Below are several entries. Transcribe exactly those lines that fall from the one with "Installation & Usage" through the one with "3. Running the Scripts", end lines included.

** Opening Exercise data block **

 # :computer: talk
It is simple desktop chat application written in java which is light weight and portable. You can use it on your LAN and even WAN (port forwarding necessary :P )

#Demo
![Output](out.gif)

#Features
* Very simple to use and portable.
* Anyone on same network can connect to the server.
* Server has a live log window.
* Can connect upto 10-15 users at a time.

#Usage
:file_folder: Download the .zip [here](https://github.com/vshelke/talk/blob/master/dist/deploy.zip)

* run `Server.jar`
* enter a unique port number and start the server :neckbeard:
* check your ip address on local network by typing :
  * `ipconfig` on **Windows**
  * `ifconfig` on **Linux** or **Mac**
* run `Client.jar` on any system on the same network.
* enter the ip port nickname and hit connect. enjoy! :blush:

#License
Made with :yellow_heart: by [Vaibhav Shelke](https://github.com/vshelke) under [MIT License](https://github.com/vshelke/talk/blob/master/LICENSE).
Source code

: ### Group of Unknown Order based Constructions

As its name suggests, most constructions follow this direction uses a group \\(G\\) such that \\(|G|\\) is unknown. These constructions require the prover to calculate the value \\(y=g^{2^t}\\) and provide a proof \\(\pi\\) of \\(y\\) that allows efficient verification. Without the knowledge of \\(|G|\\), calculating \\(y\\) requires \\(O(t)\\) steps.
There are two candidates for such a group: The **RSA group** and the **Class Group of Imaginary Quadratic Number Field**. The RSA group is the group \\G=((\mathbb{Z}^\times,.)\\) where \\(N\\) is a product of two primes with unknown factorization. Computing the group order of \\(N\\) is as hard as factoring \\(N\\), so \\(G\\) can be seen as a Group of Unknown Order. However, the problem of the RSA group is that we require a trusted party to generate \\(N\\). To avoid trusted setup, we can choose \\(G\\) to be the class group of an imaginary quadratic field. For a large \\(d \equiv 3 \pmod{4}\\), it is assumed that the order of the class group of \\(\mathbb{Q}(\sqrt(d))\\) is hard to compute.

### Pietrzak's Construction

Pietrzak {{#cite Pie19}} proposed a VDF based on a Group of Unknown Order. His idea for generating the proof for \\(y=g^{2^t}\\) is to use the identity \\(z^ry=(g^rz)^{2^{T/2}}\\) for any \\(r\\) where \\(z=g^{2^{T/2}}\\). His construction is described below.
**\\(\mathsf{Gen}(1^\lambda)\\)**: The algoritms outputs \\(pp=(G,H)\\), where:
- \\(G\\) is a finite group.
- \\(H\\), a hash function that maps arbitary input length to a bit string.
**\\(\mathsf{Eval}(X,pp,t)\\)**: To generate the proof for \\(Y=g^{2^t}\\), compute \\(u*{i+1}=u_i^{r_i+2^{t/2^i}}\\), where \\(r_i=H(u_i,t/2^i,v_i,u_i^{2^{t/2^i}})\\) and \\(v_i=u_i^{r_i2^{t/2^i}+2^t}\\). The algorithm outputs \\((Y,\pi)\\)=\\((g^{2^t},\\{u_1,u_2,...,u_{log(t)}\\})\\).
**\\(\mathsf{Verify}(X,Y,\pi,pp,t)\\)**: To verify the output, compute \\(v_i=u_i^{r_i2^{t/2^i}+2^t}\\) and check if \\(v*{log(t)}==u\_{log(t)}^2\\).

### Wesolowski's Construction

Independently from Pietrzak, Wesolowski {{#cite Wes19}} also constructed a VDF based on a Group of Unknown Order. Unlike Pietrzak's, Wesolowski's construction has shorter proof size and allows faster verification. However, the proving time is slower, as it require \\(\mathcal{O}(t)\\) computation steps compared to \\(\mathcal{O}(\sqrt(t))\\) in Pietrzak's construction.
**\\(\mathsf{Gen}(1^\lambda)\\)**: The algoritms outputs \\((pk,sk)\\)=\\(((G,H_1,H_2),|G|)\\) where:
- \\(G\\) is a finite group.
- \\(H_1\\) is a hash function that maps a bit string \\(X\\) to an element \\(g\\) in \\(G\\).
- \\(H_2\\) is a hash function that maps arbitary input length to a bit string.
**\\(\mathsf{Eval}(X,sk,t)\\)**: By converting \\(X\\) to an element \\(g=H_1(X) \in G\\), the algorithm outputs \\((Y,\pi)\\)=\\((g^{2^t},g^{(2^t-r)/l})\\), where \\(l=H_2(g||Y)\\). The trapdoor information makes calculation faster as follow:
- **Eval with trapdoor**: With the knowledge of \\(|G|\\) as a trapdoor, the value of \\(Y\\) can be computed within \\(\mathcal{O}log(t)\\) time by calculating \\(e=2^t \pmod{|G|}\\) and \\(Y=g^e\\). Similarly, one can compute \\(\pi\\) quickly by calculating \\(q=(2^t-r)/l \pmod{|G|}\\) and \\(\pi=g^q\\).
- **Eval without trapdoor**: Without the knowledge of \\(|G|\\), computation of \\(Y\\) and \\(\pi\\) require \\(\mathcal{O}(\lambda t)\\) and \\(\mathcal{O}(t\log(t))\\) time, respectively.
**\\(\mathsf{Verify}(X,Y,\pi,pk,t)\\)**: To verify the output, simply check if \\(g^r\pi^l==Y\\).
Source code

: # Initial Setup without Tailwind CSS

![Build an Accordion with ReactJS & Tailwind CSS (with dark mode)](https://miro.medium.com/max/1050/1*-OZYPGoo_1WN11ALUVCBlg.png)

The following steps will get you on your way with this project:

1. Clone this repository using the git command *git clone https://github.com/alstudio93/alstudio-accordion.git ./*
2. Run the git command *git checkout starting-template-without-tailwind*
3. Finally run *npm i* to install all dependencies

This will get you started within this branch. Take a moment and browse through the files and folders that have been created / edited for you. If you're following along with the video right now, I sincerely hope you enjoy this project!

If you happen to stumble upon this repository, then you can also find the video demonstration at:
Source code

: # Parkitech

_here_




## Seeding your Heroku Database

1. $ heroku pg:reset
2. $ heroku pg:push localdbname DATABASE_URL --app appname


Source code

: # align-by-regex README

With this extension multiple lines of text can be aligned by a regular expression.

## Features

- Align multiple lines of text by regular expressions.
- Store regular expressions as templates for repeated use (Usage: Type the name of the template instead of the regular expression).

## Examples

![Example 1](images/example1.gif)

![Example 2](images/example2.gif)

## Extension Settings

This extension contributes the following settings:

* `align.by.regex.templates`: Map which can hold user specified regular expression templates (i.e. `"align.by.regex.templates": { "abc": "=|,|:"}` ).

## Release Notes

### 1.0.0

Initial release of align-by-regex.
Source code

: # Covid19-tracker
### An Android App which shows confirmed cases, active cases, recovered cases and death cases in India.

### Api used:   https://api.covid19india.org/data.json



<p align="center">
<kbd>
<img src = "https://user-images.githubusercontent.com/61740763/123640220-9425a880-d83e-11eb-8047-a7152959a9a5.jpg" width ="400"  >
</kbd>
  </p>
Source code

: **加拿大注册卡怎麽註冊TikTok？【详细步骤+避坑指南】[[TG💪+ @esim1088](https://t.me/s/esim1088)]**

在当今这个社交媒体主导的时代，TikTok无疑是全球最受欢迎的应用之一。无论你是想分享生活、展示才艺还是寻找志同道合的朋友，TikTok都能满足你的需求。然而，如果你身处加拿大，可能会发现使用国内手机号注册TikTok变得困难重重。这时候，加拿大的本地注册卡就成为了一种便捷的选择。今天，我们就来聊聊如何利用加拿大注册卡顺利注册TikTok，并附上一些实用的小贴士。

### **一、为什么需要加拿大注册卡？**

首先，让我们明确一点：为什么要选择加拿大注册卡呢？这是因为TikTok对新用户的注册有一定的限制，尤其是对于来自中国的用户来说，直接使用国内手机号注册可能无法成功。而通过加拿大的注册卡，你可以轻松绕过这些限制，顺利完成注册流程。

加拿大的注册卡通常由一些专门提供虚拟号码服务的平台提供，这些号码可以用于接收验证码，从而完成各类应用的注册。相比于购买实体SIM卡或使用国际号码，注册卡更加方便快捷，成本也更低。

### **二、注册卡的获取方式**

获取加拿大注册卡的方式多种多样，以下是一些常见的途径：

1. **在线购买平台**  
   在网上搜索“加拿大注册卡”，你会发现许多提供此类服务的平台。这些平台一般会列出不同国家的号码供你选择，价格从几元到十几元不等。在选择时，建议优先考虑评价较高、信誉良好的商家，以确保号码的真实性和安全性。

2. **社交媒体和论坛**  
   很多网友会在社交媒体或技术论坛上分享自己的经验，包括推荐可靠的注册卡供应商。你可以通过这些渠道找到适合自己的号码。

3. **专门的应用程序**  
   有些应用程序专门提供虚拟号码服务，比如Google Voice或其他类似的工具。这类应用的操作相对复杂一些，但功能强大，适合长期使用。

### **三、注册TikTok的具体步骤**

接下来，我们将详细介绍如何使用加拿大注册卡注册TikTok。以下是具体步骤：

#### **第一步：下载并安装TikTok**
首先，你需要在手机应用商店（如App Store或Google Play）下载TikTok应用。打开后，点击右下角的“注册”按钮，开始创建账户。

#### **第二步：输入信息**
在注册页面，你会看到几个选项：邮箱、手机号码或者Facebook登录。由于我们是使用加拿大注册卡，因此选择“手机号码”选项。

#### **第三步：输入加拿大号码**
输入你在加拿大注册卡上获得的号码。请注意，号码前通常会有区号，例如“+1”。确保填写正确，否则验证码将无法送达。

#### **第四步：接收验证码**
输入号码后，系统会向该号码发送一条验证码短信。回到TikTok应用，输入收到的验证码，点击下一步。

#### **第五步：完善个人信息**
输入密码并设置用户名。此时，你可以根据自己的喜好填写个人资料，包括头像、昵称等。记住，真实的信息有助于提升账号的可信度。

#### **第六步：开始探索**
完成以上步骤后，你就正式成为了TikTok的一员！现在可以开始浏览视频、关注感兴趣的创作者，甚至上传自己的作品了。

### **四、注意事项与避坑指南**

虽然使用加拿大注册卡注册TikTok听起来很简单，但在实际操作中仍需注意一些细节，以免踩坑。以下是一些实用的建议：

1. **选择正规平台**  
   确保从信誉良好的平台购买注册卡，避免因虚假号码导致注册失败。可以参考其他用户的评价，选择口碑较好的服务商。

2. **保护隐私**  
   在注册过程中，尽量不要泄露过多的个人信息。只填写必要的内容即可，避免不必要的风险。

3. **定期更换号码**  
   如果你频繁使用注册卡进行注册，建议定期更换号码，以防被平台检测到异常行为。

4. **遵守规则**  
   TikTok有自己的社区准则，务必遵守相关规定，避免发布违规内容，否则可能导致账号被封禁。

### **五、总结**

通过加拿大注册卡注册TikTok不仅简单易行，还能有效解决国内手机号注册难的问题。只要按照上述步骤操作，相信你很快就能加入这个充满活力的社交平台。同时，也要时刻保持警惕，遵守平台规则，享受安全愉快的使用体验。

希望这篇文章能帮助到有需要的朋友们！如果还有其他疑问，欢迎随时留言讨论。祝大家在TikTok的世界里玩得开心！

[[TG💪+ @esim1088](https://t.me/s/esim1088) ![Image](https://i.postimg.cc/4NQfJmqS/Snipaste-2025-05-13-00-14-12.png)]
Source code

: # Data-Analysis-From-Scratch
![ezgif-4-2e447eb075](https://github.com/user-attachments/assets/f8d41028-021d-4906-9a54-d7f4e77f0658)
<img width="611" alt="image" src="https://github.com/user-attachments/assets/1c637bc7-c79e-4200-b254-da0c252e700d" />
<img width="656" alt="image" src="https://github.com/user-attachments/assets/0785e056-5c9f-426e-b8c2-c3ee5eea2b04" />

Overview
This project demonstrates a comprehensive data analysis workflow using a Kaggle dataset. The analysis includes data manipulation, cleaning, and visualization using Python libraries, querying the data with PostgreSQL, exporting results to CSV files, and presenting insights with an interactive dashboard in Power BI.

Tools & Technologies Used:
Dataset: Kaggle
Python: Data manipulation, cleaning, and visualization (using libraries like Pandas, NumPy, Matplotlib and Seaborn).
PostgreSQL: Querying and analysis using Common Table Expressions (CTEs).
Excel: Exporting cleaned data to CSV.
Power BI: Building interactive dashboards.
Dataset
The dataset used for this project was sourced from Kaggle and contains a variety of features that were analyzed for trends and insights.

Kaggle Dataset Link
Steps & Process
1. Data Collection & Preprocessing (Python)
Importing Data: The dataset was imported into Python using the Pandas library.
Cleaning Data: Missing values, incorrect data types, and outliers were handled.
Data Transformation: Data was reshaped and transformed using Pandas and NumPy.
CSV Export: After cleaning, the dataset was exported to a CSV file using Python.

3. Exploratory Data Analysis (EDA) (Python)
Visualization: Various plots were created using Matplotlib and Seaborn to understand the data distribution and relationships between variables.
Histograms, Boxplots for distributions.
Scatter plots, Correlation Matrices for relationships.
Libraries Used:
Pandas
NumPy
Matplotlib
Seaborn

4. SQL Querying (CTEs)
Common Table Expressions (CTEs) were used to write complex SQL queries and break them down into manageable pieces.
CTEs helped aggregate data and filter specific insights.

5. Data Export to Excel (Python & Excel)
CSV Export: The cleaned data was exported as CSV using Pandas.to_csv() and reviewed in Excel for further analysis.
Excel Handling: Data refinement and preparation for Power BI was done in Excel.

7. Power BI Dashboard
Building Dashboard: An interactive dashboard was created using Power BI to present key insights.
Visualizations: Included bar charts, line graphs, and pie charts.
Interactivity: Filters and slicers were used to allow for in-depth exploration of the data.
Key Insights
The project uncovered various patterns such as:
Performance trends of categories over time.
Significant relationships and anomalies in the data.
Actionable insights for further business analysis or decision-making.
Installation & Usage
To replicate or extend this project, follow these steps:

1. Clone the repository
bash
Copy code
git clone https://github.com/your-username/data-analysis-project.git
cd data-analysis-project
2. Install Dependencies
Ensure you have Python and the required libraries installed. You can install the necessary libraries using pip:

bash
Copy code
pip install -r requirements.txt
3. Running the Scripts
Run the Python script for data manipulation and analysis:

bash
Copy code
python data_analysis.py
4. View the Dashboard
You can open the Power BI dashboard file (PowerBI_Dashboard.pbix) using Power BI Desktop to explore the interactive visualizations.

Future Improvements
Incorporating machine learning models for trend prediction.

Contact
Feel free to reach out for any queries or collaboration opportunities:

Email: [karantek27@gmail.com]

** Closing Exercise data block **

= Reply =
Installation & Usage
To replicate or extend this project, follow these steps:

1. Clone the repository
bash
Copy code
git clone https://github.com/your-username/data-analysis-project.git
cd data-analysis-project
2. Install Dependencies
Ensure you have Python and the required libraries installed. You can install the necessary libraries using pip:

bash
Copy code
pip install -r requirements.txt
3. Running the Scripts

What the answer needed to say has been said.